Read the IGR report on Commission of Inquiry

The Institute for Governance Reform (IGR), has on Monday 11th February 2019, launched a report on the ongoing Commission of Inquiry (COI), at its head office at Wilkinson Road, Freetown, titled: "Voices and views on Sierra Leone's Commission of Inquiry".

(To read the report click here)

Within the context of the COI and its stated objectives, this brief survey by IGR gauges the temperature of the country on the GTT Report and the COI as the legitimate mechanism to expose and address corruption, from an independent perspective.

The survey report which was launched to members of the civil society and media, with the Commissioner of the Anti-Corruption Commission as the distinguished guest at the event; was conducted between 6th- 8th March 2018, targeting 1,146 respondents from across three cities (Bo, Kenema, Makeni), at a margin of error of +/- 5%. According to the data found in the report, 81% of the respondents across the three cities had a general consensus that the COI will be fair; 6% disagreed—stating that it will not be fair; whilst 16% of the respondent stated uncertainty—stating that they don’t know if it will be fair.

Additionally, another positive aspect of the survey report was the views expressed by the respondents in terms of whether or not the COI will target ethic groups; 84% expressed belief that the COI is not targeting ethnic groups; whilst 11% stated it will be targeting ethnic groups; 5% stating they don’t know.

What is of great importance to note in this report is the focus on the changing institutional behaviour.

Changing institutional behaviours will require reforms of systems and implementing accountability for individual corrupt behaviour.
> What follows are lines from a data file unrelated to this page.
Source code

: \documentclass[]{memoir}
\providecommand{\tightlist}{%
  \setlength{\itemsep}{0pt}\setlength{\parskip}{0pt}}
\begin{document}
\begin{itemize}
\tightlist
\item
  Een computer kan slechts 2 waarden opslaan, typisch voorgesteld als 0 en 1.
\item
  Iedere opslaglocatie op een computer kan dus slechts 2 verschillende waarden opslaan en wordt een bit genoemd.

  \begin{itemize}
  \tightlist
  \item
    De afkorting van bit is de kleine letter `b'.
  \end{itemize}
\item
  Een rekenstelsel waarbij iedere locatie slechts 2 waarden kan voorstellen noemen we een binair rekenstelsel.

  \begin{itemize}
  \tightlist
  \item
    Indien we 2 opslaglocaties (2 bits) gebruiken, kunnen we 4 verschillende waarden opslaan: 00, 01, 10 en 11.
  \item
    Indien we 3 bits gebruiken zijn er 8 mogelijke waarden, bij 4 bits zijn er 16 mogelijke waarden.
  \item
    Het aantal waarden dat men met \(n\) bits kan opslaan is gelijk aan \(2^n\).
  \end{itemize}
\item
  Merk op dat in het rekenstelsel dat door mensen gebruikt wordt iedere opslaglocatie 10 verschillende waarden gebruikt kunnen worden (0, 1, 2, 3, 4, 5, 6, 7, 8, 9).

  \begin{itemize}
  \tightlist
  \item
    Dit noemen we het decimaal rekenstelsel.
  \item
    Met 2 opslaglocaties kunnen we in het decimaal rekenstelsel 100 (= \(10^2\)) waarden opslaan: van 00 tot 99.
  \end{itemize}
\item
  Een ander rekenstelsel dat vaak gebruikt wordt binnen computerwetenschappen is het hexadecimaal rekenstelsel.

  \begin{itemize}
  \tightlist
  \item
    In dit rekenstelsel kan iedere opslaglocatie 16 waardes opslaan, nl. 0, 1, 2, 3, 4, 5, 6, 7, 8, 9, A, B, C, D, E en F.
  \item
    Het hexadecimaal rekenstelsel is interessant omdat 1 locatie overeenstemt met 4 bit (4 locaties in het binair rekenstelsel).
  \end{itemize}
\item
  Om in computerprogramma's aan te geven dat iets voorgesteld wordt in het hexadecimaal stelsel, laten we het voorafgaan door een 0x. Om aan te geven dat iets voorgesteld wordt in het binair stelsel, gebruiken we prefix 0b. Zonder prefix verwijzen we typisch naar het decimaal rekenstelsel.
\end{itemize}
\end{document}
This was also a major focus of the survey.

To this end, the survey looked at the Anti-Corruption Commission—being the institution mandated by law to fight corruption-- to assess progress, stagnations or reversals before July 2018; and after July 2018, using a comparative approach. The following improvements have been made according to the findings of the survey:

1.There was weak asset declaration regime targeting senior public officials. But after July 2018, the ACC has completed and now tabled in Parliament an amendment of an act that will strengthen the legal framework in the fight against corruption. In addition, regulation has been enacted aiming at strengthening public accountability through asset declaration; reducing the number of people declaring assets to largely focus on those with clear political affiliations, rather than teachers etc.

2. Secondly, ACC prosecutors were only resident in Freetown, which created backlog of cases in the provinces. The report indicates that ACC now has permanent prosecutors recruited and posted to Bo and Makeni. The Bo resident prosecutor covers Bo and Kenema, whereas the Makeni resident prosecutor covers Makeni and Kono.

3. There were no designated judges to try corruption cases, however, the Commission has successfully lobbied the judiciary to designate judges with a primary focus on corruption matters.